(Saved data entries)

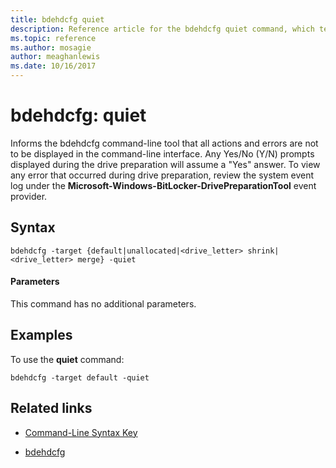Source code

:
 ```yaml
---
title: bdehdcfg quiet
description: Reference article for the bdehdcfg quiet command, which tells bdehdcfg to not display all actions and errors.
ms.topic: reference
ms.author: mosagie
author: meaghanlewis
ms.date: 10/16/2017
---
```


# bdehdcfg: quiet

Informs the bdehdcfg command-line tool that all actions and errors are not to be displayed in the command-line interface. Any Yes/No (Y/N) prompts displayed during the drive preparation will assume a "Yes" answer. To view any error that occurred during drive preparation, review the system event log under the **Microsoft-Windows-BitLocker-DrivePreparationTool** event provider.

## Syntax

```
bdehdcfg -target {default|unallocated|<drive_letter> shrink|<drive_letter> merge} -quiet
```

#### Parameters

This command has no additional parameters.

## Examples

To use the **quiet** command:

```
bdehdcfg -target default -quiet
```

## Related links

- [Command-Line Syntax Key](command-line-syntax-key.md)

- [bdehdcfg](bdehdcfg.md)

• [Activity]
In the records above, find each line that mentions the word "bdehdcfg", and copy it.

• [Written answer]
title: bdehdcfg quiet
description: Reference article for the bdehdcfg quiet command, which tells bdehdcfg to not display all actions and errors.
# bdehdcfg: quiet
Informs the bdehdcfg command-line tool that all actions and errors are not to be displayed in the command-line interface. Any Yes/No (Y/N) prompts displayed during the drive preparation will assume a "Yes" answer. To view any error that occurred during drive preparation, review the system event log under the **Microsoft-Windows-BitLocker-DrivePreparationTool** event provider.
bdehdcfg -target {default|unallocated|<drive_letter> shrink|<drive_letter> merge} -quiet
bdehdcfg -target default -quiet
- [bdehdcfg](bdehdcfg.md)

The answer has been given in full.